The AIT and the FIA believe that the EESC initiative to harmonise traffic rules comes at an interesting and crucial time. Whilst, it is our view that a lack of harmonised rules is no real impediment to the movement of our members or tourists we think that it is correct that some form of harmonisation takes place. In particular, efforts should be made to harmonise the rules regarding what equipment motorists should have to carry in their cars. For instance, the number of warning triangles and safety jackets. This simple measure would avoid much confusion and costs for our members. However, we do not believe that is it possible to develop an overall European traffic law system. Member States would not agree to this and often laws are developed for national, and even local, circumstances. Yet steps should be taken to simplify rules in a number of basic, common areas. Thus, a step by step approach is needed in terms of the development of regulations and Directives combined with programmes to educate drivers as to the laws in the Member States.
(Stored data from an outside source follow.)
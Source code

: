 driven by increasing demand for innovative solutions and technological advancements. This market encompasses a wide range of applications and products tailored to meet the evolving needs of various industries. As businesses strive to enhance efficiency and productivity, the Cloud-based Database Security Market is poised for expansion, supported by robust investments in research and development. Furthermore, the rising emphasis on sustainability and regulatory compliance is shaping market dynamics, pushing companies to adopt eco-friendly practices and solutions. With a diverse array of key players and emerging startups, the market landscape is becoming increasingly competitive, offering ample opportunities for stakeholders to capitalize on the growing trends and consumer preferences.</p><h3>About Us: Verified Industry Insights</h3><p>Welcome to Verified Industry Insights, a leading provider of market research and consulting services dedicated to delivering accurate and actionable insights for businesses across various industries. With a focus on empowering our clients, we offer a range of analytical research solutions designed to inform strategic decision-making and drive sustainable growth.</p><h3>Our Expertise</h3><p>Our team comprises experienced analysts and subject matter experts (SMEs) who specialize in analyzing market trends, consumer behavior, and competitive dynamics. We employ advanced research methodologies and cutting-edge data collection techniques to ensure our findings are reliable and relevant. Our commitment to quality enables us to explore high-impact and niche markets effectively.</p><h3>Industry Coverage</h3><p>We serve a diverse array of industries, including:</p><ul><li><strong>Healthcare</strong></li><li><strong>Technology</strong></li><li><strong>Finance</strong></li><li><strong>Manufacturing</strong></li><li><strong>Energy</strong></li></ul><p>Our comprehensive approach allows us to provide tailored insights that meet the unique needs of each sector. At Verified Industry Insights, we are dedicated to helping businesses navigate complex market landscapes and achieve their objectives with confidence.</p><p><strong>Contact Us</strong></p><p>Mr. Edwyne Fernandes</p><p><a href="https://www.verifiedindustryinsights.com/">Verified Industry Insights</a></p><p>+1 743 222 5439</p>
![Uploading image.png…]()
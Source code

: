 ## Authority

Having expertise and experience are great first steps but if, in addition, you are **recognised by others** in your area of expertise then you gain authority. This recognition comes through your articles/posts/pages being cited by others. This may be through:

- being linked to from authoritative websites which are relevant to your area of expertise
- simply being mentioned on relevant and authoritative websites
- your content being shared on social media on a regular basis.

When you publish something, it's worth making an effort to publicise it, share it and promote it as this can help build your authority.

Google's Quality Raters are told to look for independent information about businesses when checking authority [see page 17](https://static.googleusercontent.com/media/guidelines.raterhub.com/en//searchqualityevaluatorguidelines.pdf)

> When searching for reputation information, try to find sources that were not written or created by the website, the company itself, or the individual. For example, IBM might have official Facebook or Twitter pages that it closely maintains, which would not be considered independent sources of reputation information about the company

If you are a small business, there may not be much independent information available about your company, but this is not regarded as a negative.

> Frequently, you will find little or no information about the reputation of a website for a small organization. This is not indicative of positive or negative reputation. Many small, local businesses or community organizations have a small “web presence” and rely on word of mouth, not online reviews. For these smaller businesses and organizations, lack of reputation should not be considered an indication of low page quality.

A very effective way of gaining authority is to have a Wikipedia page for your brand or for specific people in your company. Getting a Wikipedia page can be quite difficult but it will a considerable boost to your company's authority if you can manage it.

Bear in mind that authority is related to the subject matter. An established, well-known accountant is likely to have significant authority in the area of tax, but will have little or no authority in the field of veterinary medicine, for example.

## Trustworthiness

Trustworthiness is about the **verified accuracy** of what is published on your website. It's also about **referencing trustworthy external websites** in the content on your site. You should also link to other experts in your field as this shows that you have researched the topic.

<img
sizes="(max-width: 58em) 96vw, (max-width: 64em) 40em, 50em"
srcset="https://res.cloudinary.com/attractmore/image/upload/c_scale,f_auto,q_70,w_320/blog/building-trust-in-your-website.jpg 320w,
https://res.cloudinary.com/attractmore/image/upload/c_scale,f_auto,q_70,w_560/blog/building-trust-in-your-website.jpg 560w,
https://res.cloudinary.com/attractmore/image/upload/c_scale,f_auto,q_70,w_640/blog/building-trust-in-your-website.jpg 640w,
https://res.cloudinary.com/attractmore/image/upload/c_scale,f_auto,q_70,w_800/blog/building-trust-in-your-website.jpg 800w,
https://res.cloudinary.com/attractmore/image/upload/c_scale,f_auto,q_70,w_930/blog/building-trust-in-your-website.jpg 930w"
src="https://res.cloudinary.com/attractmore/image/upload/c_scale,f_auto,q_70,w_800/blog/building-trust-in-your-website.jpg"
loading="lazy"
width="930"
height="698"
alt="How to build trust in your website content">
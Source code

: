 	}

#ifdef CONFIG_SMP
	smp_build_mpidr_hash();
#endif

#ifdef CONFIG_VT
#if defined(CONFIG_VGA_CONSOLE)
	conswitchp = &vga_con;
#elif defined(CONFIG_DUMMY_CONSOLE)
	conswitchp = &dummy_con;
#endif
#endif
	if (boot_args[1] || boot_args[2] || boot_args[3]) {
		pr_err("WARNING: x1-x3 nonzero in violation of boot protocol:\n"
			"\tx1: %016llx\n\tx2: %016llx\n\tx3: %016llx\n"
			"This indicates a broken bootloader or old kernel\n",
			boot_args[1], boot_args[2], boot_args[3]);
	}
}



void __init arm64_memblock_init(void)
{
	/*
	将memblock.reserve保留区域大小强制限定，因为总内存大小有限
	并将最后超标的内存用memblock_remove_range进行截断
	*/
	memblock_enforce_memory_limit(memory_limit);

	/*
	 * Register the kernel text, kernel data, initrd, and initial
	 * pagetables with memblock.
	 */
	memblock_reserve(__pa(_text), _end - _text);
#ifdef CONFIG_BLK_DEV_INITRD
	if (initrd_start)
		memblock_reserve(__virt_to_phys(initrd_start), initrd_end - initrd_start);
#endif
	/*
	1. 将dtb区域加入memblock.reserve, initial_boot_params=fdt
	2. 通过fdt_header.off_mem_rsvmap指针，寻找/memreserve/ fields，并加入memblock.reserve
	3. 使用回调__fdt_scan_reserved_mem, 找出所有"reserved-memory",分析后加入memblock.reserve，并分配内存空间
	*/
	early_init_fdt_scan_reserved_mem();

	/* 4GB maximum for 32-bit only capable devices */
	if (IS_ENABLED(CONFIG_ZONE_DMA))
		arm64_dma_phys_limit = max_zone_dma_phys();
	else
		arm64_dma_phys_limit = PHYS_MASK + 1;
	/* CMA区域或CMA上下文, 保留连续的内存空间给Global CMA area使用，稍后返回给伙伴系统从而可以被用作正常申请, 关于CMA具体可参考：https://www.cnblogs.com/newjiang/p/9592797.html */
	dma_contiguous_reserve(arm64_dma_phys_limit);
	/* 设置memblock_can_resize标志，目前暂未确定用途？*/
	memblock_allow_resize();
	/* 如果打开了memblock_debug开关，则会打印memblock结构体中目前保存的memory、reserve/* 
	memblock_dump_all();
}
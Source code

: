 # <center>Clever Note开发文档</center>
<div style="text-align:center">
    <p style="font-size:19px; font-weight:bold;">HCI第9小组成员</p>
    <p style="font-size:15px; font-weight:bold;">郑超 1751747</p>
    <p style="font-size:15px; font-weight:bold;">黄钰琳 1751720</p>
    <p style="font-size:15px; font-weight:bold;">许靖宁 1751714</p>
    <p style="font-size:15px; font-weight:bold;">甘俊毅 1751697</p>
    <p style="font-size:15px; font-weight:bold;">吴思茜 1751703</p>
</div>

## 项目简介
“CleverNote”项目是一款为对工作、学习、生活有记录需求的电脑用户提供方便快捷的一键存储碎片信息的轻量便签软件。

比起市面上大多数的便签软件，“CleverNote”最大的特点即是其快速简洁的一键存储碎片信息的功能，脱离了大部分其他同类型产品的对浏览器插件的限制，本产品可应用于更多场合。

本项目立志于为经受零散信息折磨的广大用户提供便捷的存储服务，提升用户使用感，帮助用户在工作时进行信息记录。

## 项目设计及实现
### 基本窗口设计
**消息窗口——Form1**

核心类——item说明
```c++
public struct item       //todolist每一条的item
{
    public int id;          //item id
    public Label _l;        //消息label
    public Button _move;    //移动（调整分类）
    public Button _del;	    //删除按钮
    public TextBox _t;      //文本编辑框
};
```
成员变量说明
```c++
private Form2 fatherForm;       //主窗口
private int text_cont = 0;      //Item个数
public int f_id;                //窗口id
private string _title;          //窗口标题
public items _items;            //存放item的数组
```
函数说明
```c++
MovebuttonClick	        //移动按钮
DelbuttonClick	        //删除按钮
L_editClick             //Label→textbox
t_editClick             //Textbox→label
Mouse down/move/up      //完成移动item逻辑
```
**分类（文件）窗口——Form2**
As previously mentioned, the AIT and the FIA believe that the lack of harmonised rules does not act as a serious impediment to the movement of our members. However, this is not to say that problems do not occur which could be solved by a basic harmonisation. All of our member Clubs have examples of their members being arrested for traffic offences due to a lack of knowledge of local laws. A simple pan-European code would stop this from happening. Indeed, with the mutual recognition of financial penalties legislation moving forward, it is the view of the AIT and the FIA the some European code is needed to avoid foreigners being unfairly punished. In reality, a code should have been developed before the mutual recognition of penalties. This is not to say that the AIT and the FIA encourage law breaking, rather we just want to ensure our members have access to all the facts.
Overall then, the AIT and the FIA are in favour of some basic level of harmonisation. It can only be good for the mobility and rights of Europe’s motorists. However, we believe that complete harmonisation is neither possible nor desirable. Therefore, a step by step approach is needed and motorists need to be better informed.
Turning to the idea of a vehicle register. The AIT and the FIA believe that there is no need to develop and pay for a pan-European system. Procedures already exist between national vehicle registration authorities for the exchange of information. These procedures simply need to be made more comprehensive and efficient. This would achieve the same effect at the fraction of the cost.
In conclusion, the AIT and the FIA welcome the initiative of the EESC and look forward to taking part in the hearing. The issue of a harmonised vehicle code is one that needs to be investigated to further improve the rights and mobility of Europe’s citizens. In our view such a harmonisation, if done correctly and in specific areas, can only be beneficial. Yet, at the same time we do not really see the need for a pan-European vehicle register.